The Agent-General for Reparation Payments announces that, with the approval of the Reparation Commission and the Governments concerned, he has now concluded an agreement with the Finance Minister of the Reich liquidating by a lump-sum payment the two supplemental budgetary contributions payable by the German Government in respect of the third and fourth annuity years. The new arrangement substitutes for a total contingent liability of 500 million gold marks a fixed payment of 300 million gold marks, all of which is to be paid during the third annuity year, which began 1st September, 1926, and ends 31st August, 1927.

Under the provisions of the experts' plan the reparation annuity payable by Germany for the third annuity year would amount to 1,200 million gold marks, and for the fourth annuity year to 1,750 million gold marks. Of these payments the plan provided that the German budget would contribute 110 million gold marks for the third annuity year, and 500 million gold marks for the fourth annuity year. At the same time, however, the plan and the London Agreement provided that these budgetary contributions should be subject to modification by amounts not to exceed 250 million gold marks for each year, depending on the yield of the controlled revenues. If the aggregate yield of the controlled revenues were to exceed or fall short of 1,000 million gold marks during the annuity year (1926–1927), or 1,250 million gold marks during the annuity year (1927–1928), the budget contributions of the next succeeding years respectively were to be increased, or reduced, as the case might be, by an amount equivalent to one-third of the excess or deficit in the controlled revenues, but not to exceed 250 million gold marks for either year. In actual experience, the aggregate yield of the controlled revenues during the first annuity year (1924–1925), amounted to 1,706 million reichsmarks, and the estimates indicate for the second annuity year (1925–1926), aggregate returns of over 1,900 million reichsmarks. On this basis, the yield from the controlled revenues in the third and fourth annuity years was likely to bring the contingency into operation, and to make the German budget liable, in all probability, for supplemental contributions on account of both years. The agreement which has now been concluded replaces the two contingent annual contributions, which might otherwise have risen to a total of 500 million gold marks, with a single definite payment of 300 million gold marks, which Germany is to make during the third annuity year.

The result is an important change in the arrangement of the annuities payable under the terms of the plan. Without the new agreement, the annuities would have risen from 1,200 million gold marks in the third annuity year (1926–1927), to 2,000 million gold marks in the fourth annuity year (1927–1928), and 2,750 million gold marks in the fifth annuity year (1928–1929), assuming that the maximum supplemental contributions had become payable. This would have meant an increased burden on the German economy of 800 million gold marks in the fourth year, as compared with the third, and a further heavy increase in the fifth year as compared with the fourth.
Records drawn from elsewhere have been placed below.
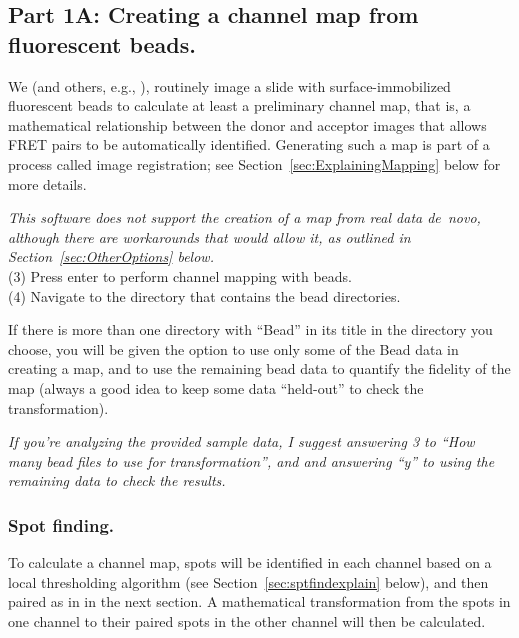 \documentclass[11pt]{article}
\begin{document}
\subsection{Part 1A: Creating a channel map from fluorescent beads.}

We (and others, e.g., \cite{Deindl2012}), routinely image a slide with surface-immobilized fluorescent beads to calculate at least a preliminary channel map, that is, a mathematical relationship between the donor and acceptor images that allows FRET pairs to be automatically identified. Generating such a map is part of a process called image registration; see Section~\ref{sec:ExplainingMapping} below for more details. 

{\it This software does not support the creation of a map from real data de~novo, although there are workarounds that would allow it, as outlined in Section~\ref{sec:OtherOptions} below.}\\ 

\noindent (3) Press enter to perform channel mapping with beads.\\

\noindent (4) Navigate to the directory that contains the bead directories. 

If there is more than one directory with ``Bead'' in its title in the directory you choose, you will be given the option to use only some of the Bead data in creating a map, and to use the remaining bead data to quantify the fidelity of the map (always a good idea to keep some data ``held-out'' to check the transformation). 

{\it If you're analyzing the provided sample data, I suggest answering 3 to ``How many bead files to use for transformation'', and and answering ``y'' to using the remaining data to check the results.}

\subsubsection{Spot finding.}\label{sec:SptFindBds}

To calculate a channel map, spots will be identified in each channel based on a local thresholding algorithm (see Section~\ref{sec:sptfindexplain} below), and then paired as in in the next section. A mathematical transformation from the spots in one channel to their paired spots in the other channel will then be calculated.
\end{document}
The new arrangement, on the other hand, means that the third annuity will amount to 1,500 million gold marks, as compared with 1,220 millions in the second annuity year, while the fourth annuity will stand at 1,750 million gold marks and the fifth at 2,500 millions. The result is a better arrangement of the annuities, which will reduce the danger of undue strain on the German economy and facilitate the even flow of deliveries and payments.

The agreement as a whole will contribute substantially to the smooth operation of the experts' plan, and, incidentally, will facilitate its administration by eliminating factors of uncertainty that might otherwise be troublesome. One further effect will be to increase by a substantial amount the funds available for deliveries in kind during the third annuity year.
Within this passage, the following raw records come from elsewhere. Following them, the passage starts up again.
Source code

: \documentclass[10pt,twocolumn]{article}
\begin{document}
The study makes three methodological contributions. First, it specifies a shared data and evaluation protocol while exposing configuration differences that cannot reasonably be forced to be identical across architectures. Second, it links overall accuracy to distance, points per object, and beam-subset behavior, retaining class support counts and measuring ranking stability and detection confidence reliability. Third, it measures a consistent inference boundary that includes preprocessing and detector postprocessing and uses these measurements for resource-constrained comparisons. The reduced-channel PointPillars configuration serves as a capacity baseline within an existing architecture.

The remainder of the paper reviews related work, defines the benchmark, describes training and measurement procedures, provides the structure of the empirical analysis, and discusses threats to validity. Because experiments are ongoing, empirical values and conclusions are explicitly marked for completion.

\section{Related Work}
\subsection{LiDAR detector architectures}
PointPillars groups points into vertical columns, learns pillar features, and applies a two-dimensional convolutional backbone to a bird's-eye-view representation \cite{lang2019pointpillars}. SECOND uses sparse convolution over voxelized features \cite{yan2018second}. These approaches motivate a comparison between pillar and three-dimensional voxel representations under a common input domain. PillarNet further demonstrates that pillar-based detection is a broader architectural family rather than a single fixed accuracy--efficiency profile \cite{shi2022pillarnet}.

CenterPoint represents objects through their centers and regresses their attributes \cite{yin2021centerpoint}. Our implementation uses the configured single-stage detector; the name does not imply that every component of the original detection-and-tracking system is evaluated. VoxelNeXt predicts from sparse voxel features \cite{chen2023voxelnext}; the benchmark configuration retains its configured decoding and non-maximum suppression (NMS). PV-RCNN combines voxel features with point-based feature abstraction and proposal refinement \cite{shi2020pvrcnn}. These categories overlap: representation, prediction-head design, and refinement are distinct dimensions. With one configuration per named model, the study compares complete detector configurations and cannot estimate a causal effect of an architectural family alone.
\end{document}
This settlement of the question of the supplementary budgetary contributions has been made by the mutual consent of all the parties, in the conviction that it will facilitate the operation of the experts' plan and promote the best interests of all concerned. It is thus a further evidence of the spirit of friendly accommodation, and a new earnest of the good will and mutual understanding that lie at the basis of the plan itself.